Arsene Wenger’s men trail the champions on goal difference but have a game in hand, with the expectation being that even if they botch their toughest match left at Man United, they will take at least ten points from home clashes with Swansea, Sunderland and West Brom and a trip to Hull.
Premier League – Top Goalscorer
The striker title race has been far more exciting than the club version, and the standings are so open that it may not yet have peaked. Sergio Aguero [1.5] has hit overdue form to lead on 21, Harry Kane [3.85] is one back on 20, Diego Costa [12.0] is on 19 and Charlie Austin [70.0] isn’t finished on 17.

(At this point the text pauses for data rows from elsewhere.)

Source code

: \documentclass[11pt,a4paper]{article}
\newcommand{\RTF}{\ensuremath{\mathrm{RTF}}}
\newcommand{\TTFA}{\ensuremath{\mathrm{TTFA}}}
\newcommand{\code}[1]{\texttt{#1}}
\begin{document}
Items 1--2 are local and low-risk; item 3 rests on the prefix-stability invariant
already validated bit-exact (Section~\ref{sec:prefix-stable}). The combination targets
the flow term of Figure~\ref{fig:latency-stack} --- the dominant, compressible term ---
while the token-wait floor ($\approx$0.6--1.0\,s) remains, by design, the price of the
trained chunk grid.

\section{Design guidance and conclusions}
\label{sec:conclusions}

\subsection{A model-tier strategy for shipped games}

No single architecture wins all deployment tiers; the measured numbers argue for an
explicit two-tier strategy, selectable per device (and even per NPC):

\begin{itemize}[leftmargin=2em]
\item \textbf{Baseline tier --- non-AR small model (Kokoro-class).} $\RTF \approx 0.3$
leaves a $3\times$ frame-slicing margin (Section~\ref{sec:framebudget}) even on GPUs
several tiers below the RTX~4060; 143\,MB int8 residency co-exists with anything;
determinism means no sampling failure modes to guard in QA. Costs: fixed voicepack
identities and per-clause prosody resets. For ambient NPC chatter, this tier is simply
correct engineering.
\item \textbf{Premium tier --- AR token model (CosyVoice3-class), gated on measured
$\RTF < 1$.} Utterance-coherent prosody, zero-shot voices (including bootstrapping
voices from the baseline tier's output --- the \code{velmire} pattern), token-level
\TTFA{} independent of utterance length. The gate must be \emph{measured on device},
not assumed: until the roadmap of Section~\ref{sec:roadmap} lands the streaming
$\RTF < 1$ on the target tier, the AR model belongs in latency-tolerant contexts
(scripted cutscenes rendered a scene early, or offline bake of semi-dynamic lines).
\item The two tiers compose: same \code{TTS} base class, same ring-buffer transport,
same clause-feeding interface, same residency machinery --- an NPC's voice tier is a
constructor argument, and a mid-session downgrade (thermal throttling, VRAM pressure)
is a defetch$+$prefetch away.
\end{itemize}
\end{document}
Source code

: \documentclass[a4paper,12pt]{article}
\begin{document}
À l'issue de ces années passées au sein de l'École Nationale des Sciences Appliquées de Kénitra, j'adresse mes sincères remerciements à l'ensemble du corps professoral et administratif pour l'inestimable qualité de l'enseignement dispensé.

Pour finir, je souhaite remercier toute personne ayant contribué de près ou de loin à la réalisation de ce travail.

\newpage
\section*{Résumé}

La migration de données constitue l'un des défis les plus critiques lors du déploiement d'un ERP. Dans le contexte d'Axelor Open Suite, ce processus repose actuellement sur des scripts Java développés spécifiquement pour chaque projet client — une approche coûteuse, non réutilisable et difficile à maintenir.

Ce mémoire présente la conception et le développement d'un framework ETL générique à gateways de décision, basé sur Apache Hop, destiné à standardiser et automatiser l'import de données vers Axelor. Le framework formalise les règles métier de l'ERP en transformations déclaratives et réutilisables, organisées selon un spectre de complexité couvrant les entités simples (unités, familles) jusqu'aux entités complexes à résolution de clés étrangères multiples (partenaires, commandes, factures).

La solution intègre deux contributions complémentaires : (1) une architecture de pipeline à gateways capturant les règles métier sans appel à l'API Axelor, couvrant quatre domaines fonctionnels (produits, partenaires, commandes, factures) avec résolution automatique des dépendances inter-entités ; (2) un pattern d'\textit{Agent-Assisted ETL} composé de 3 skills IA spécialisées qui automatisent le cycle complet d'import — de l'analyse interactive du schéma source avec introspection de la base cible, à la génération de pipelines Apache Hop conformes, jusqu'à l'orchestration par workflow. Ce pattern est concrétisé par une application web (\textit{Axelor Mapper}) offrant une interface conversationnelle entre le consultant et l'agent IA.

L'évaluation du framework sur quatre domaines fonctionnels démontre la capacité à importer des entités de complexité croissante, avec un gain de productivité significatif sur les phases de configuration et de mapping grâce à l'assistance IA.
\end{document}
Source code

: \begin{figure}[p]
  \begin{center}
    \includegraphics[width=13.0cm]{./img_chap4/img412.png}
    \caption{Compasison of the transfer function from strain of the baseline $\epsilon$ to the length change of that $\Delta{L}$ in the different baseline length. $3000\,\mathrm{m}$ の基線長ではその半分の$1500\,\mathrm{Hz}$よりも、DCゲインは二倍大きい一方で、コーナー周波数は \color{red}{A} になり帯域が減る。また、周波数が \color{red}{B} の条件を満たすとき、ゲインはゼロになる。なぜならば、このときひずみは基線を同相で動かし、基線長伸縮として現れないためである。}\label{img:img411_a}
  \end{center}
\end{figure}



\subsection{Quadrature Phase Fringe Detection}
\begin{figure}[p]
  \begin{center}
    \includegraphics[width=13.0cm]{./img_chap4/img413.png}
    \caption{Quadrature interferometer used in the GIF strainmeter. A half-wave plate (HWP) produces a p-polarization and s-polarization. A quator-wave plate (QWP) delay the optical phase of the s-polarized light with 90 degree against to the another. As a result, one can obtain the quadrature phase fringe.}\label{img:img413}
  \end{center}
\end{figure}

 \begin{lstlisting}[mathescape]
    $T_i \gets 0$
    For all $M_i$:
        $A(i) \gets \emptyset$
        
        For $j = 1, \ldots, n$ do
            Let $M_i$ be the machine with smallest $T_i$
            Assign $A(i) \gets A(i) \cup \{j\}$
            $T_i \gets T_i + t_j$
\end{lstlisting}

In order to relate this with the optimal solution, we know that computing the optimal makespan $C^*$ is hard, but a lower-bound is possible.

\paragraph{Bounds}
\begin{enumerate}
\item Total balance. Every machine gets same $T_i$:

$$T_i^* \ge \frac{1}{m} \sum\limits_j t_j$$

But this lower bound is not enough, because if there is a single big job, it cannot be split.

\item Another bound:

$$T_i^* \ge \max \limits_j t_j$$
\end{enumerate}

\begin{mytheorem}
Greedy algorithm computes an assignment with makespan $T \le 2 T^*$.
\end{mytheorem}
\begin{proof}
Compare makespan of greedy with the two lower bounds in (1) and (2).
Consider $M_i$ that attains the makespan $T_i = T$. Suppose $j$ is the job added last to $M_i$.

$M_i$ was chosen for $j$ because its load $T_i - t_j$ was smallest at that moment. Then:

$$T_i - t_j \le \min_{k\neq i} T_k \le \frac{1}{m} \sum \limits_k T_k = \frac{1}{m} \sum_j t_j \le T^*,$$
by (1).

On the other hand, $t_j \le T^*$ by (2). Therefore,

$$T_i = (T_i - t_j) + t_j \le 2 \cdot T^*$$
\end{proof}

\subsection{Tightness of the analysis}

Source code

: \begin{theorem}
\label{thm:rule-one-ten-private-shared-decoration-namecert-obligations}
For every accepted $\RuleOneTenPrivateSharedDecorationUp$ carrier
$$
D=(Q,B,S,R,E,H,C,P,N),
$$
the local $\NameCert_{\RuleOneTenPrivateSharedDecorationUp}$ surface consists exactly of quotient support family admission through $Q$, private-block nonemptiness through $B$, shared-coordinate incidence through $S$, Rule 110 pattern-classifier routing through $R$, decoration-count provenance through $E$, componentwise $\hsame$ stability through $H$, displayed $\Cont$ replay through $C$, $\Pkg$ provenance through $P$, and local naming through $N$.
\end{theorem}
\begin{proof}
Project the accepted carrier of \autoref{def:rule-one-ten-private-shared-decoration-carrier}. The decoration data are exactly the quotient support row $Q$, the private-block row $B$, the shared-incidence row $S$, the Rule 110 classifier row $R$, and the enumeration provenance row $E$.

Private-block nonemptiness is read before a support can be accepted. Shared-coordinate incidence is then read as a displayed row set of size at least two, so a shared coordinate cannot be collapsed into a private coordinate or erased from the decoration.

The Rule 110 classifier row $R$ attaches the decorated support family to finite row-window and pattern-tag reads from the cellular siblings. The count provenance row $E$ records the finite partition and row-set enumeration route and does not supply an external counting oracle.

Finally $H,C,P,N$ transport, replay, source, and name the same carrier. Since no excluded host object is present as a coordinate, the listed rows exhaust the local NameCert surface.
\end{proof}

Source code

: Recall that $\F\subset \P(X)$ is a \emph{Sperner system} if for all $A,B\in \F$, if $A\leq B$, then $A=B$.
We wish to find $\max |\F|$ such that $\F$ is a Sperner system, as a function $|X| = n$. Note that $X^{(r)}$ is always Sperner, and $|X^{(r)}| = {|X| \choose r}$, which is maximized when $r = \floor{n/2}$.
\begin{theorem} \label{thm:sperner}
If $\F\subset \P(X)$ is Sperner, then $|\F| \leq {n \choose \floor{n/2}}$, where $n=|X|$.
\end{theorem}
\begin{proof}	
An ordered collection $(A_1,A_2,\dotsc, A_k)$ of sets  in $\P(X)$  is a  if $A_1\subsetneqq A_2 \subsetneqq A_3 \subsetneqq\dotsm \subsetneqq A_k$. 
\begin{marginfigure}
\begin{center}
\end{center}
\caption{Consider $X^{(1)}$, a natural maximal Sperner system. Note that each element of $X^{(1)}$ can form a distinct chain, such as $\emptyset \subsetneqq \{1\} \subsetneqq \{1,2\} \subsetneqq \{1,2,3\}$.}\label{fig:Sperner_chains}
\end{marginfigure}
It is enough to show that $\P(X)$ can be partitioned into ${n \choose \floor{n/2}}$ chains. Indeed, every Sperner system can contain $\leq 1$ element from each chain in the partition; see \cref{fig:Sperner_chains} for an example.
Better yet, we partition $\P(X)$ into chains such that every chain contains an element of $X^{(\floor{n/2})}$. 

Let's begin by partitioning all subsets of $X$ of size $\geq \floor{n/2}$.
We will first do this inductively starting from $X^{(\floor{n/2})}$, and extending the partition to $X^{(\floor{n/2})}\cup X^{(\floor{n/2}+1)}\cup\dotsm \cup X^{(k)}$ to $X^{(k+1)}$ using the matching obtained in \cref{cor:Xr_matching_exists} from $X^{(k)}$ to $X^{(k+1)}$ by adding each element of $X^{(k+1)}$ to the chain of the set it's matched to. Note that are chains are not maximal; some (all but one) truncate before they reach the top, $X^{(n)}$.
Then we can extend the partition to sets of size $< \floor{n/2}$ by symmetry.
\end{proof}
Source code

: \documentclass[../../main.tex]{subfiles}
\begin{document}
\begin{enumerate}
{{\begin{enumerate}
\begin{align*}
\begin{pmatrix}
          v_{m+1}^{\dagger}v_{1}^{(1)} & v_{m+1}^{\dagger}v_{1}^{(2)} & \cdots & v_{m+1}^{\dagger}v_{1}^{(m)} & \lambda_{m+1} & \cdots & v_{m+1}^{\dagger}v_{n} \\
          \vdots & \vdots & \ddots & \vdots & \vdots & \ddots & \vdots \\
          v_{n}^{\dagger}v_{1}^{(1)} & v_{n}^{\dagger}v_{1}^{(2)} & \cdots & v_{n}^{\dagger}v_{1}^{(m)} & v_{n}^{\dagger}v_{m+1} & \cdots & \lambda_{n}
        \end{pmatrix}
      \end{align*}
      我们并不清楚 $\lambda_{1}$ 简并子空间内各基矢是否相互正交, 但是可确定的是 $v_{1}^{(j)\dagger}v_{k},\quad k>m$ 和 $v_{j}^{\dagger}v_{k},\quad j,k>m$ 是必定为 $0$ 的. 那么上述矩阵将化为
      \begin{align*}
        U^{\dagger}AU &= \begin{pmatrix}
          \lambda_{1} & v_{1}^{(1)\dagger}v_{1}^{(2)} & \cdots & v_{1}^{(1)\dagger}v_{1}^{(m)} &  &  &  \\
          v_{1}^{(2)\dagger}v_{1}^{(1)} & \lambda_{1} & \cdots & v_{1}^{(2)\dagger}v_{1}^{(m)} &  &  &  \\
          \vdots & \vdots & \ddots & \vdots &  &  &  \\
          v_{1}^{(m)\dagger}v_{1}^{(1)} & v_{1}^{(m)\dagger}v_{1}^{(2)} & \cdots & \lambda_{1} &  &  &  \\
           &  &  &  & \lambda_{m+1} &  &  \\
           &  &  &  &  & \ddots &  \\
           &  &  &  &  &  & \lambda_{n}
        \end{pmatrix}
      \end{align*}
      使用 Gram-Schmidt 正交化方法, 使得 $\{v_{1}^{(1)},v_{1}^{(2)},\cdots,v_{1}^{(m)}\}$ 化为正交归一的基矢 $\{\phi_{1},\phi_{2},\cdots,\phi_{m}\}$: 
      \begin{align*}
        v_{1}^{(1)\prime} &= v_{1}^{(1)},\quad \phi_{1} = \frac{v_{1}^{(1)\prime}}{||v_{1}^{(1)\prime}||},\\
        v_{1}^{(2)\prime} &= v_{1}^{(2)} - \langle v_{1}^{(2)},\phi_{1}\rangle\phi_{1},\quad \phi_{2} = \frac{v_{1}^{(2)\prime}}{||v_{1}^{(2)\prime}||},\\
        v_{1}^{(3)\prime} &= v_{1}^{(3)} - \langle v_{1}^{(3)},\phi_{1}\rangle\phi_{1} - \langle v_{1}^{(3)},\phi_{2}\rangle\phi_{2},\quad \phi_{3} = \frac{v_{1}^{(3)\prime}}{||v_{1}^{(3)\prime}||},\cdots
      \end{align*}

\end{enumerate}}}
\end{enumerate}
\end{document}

This writer sided with Costa when he first got injured and sees no reason to change now. Aguero scored three in 12 league outings before his recent four-in-three spurt so can’t be trusted to sustain it, Kane is fading with one in four and Costa is fighting to return at Leicester. If the striker does, he’ll have a fixture more than his rivals, and four of Chelsea’s closing five are against bottom-half sides.
La Liga – Winner
Spain’s top tier was never likely to better its enthralling three-team tussle last term, capped off by an extraordinary Atletico Madrid triumph, but it is giving it a grand try. Barcelona bossed the start then Real Madrid enjoyed their longest ever winning streak, only for their Catalan foes to reassert control.
Barcelona won 43 points from their last available 48 to emerge as [1.33] favourites, and sit two clear of Carlo Ancelotti’s squad after prevailing in two of their toughest run-in tests against Valencia and Espanyol. Real’s best hope of delivering on their [3.95] odds is to win all of their (harder) final five and pray that neighbours Atletico take something against the pacesetters on week 37.
Bundesliga – Bottom Two
The English Conference’s elite doubtless feel pretty bummed out about being joined by clubs as big as Tranmere and Cheltenham in 2015/16, but spare a thought for those in the German second tier. The division is already crammed with the likes of Nurnberg, 1860 Munich, Fortuna Dusseldorf and RB Leipzig, and now Hamburg and Stuttgart are threatening to follow.
Two go down automatically with the third-worst tackling a two-legged play-off and, with four games to play, the Bundesliga’s bottom five are inhumanely congested: Freiburg 30, Hannover 29, Hamburg 28, Paderborn 28, Stuttgart 27.
Hamburg and Stuttgart both only just got away with it last season – surely they won’t both be so lucky this time? The former had been freefalling until the arrival of fourth coach of the campaign Bruno Labbadia helped to inspire a first win in ten against Augsburg on Saturday, while the latter can point to a four-match unbeaten run as hosts as proof that they are still breathing.